Despite the citizens’ unease over the deaths behind the wall, the “Romulan merchants” were doing good business. Zetha faithfully recorded several orders for Tholian silk, aware that in the corner of her eye Tuvok was assessing the wall, the guards, the odds of successfully infiltrating the enclosure. In one ear, a Quirinian matron was asking her whether she personally would choose the gold print or the green—

“Well, I’m assuming green for you, dear, because of those beautiful eyes, but I think the gold would look better on me, don’t you?”

—while in her other ear, Selar was dangerously close to blowing their cover.

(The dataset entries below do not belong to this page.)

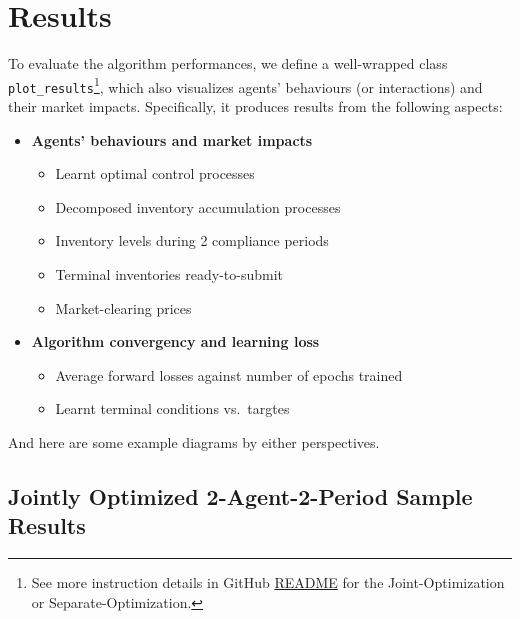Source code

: \documentclass[a4paper,10pt]{article}
\newcommand{\1}{\mathbf{1}}
\begin{document}
\section{Results}\label{results}

To evaluate the algorithm performances, we define a
well-wrapped class \texttt{plot\_results}\footnote{See more instruction details in GitHub \href{https://github.com/OrangeAoo/PA-MFG-FBSDE/blob/3cffc5e8dbe09fbc880f6c2c70d76e0b6a1b8c3c/2Period/Joint_Optim_2Prdx1/README.md}{README} for the Joint-Optimization or Separate-Optimization.}, which also visualizes agents' behaviours (or interactions) and their market impacts. Specifically, it produces results from the following aspects:

\vspace{-0.5\topsep}

\begin{itemize}
  \setlength{\parskip}{0pt}
  \item\textbf{Agents' behaviours and market impacts}
    \begin{itemize}
      \tightlist
      \item Learnt optimal control processes
      \item Decomposed inventory accumulation processes
      \item Inventory levels during 2 compliance periods
      \item Terminal inventories ready-to-submit
      \item Market-clearing prices
    \end{itemize}
  \item\textbf{Algorithm convergency and learning loss}
      \begin{itemize}
        \tightlist
        \item Average forward losses against number of epochs trained
        \item Learnt terminal conditions vs.~targtes
      \end{itemize}
\end{itemize}

And here are some example diagrams by either perspectives.

\newpage  %


\subsection{Jointly Optimized 2-Agent-2-Period Sample Results}
\end{document}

“…curious about the flora and fauna extant in your warm season,” Selar was saying. “The preponderance of calcareous and dolomite rocks in combination with cretaceous sandstones and marls suggests an edaphic ecology dominated by small wildflowers with a very short growing season. Am I correct?”

That’s probably more words than she’s put together since we left Earth!Zetha thought frantically, noticing as Selar did not that some of the citizens were watching her more warily than they had, even with the fear of contagion, on their arrival. What in the name of Gal Gath’thong did she think she was doing? Without thinking, Zetha kicked her sharply on the ankle. The Vulcan did not wince, of course, but she did give Zetha an odd look and, much to her relief, stopped talking.

“Forgive me, Aunt, but all this talk of the warm season, while we and the citizens stand here freezing…. And it’s getting dark….”

“Of course,” Selar said, and they concluded their official business just as the clouds closed overhead and the snows began again.

The beam-out, Sisko thought, was one of the better ones of his career. He managed to pull all three of his charges up to the ship just long enough for Zetha to step down and Tuvok and Selar to seal up their hoods and the masks of their hazmat suits and then, while the citizens of Sawar were still talking among themselves about the goods they had just ordered—to be delivered, they assumed, on the next convoy arriving to take more of their sons and daughters offworld to Romulus—and even the guards patrolling the enclosure were momentarily distracted by the transporter sparkle, he pinpoint-beamed the Vulcans to one of the more abandoned sectors inside the enclosure, where they could do what they had to do.

“Corpses,” Selar reported, shielding her tricorder from the blowing snow with a mittened hand, which also muffled its whirring sounds as she scanned what appeared to be a storehouse of some kind, a heavy lock and chain securing its only door. “Well over one hundred of them, stacked several deep and chemically preserved, presumably until they can be cremated or interred.”